Silahlı grubun binayı ele geçirmesinden sonra
Kırgızistan’ın Oş ve Celalabad bölgeleri ile Afganistan’da bulunan
liderlerini aradıkları ve gelişmeler hakkında bilgi verdiklerine dair
ellerinde bant kayıtlarının bulunduğunu söylemesi de işin başka
saçmalığıdır. Zira kendi zulmünden kaynaklanan yerel tepkiyi,
bölgeselleştirmek hatta devletler arası kılmak istemiştir ki, böylece
Amerika’dan gelebilecek kınamanın önüne geçmiş olsun. Belki de
Kerimov’un, Andican’da patlak veren olayları Afganistan’la
ilişkilendirmesi, Amerika’nın desteğini almak için olabilir. Çünkü o
günlerde, Afganistan ve Pakistan’da Amerika aleyhine gösteriler
düzenlenmekteydi. Asia Times sitesine sızan veya kasıtlı sızdırılan
bilgiye göre, o gösteriyi ne Taliban ne de Hikmetyar’ın partisi Hizb-ul
islâm’î değil, bilakis Hizb-ut Tahrir organize etmişti. Aynı tarihlerde
farklı bölgelerde çıkan olaylar arasında bağ kurmakla Kerimov, daha
fazka katliam yapabilmek için Amerika’nın desteğini arkasına almak
istiyordu. Bunun için konuşmaların bant kayıtlarının ellerinde bulunduğu
saçmalığına tenezzül etmiştir. Amerika’nın Kerimov’u destekleyici
açıklaması da sanki bunu teyit eder niteliktedir.

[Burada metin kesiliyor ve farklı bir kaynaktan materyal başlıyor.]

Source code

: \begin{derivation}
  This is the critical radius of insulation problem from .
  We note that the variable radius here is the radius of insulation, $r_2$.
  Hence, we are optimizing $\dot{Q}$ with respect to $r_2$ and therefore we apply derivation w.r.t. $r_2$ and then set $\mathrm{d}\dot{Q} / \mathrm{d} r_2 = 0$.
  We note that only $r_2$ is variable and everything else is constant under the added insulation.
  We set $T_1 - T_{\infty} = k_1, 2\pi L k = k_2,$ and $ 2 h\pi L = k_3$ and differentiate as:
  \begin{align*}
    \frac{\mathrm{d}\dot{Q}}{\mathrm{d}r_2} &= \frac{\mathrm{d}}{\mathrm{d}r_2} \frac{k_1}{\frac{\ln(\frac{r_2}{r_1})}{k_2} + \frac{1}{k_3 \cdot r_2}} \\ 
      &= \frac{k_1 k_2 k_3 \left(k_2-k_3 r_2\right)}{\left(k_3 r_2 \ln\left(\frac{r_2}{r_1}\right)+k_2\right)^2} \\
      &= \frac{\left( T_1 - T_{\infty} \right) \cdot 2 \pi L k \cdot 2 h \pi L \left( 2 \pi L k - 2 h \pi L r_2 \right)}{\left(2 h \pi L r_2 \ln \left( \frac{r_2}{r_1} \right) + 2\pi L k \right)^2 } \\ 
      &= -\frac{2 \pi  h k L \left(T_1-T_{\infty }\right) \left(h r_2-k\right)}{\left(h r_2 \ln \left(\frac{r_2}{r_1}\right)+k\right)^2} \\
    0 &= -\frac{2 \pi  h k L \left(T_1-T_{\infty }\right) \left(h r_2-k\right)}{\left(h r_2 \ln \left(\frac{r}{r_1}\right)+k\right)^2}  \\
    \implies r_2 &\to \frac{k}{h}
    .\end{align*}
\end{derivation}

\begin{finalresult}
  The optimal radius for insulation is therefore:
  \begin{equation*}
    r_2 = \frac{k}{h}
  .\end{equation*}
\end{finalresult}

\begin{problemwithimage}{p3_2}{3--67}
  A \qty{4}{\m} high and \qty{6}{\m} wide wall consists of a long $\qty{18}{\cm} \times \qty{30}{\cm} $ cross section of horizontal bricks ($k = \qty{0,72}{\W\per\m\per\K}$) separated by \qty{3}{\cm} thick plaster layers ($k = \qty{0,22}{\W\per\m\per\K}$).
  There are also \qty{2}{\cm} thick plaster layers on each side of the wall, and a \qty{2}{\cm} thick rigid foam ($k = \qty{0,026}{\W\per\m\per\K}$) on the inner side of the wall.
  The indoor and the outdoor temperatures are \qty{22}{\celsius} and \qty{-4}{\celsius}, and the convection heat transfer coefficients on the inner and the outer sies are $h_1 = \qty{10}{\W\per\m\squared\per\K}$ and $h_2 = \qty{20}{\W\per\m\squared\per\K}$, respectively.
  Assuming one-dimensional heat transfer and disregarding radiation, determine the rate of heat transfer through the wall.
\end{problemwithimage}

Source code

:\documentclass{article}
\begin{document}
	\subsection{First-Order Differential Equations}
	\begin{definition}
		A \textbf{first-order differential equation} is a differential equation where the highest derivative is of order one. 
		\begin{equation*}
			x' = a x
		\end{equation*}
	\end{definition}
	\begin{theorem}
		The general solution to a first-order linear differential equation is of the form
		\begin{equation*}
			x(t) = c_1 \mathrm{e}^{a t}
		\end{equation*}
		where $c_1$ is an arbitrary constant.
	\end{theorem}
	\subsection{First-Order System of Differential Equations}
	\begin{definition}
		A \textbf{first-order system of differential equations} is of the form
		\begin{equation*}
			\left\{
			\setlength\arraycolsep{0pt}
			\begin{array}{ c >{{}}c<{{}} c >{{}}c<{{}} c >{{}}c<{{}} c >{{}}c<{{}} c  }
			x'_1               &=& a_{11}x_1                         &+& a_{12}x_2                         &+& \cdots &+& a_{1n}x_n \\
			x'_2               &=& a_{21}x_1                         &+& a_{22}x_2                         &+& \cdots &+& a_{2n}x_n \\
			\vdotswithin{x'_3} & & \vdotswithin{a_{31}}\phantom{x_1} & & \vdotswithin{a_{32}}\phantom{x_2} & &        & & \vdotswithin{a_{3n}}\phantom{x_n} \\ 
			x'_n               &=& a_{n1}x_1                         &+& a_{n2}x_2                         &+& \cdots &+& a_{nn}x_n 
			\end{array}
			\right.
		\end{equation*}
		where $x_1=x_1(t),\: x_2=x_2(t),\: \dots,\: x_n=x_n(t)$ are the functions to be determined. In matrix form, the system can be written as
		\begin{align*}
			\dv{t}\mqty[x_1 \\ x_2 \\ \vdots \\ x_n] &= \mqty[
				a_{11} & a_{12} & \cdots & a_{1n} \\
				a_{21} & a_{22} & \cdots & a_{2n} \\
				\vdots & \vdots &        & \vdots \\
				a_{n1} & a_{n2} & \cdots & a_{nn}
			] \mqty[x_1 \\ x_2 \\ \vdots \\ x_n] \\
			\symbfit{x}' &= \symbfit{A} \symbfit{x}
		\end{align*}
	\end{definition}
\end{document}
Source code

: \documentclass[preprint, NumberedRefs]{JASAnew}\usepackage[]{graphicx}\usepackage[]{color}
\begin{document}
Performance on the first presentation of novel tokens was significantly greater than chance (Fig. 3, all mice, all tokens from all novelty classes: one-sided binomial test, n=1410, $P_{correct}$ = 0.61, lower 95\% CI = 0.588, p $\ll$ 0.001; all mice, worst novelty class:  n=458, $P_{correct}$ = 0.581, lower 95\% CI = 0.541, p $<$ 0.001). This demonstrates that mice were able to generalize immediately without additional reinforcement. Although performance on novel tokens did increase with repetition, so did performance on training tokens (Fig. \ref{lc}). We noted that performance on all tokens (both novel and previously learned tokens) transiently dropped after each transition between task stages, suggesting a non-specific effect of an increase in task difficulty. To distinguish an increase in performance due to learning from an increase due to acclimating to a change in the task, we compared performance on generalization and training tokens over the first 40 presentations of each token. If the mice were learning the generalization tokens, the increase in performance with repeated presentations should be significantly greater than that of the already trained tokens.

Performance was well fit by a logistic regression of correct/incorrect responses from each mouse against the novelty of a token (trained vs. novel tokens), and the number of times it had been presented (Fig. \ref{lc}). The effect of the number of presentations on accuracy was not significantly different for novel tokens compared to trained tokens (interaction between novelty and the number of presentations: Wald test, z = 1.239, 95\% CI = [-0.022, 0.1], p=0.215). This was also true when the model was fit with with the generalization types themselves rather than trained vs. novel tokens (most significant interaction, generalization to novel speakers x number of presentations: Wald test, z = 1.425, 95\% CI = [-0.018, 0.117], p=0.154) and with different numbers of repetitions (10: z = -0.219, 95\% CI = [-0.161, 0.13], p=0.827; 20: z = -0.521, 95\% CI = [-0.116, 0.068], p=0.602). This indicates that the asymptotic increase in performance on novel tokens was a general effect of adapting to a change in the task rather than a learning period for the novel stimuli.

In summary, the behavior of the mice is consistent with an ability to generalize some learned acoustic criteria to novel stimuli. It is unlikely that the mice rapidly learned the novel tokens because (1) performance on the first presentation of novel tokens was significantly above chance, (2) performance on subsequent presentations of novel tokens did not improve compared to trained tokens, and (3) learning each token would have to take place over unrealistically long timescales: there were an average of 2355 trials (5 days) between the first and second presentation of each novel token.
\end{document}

Özelde Özbekistan Müslümanlarının Kerimov’un
zulmünden kurtulmalarının, genelde diğer Müslümanların Amerika’nın
saldırısından beri olmalarının yolu Hilâfet Devletidir. Öyleyse bütün
Müslümanlar, Hilâfet Devleti ikâme etmek için çalışmak zorundadırlar.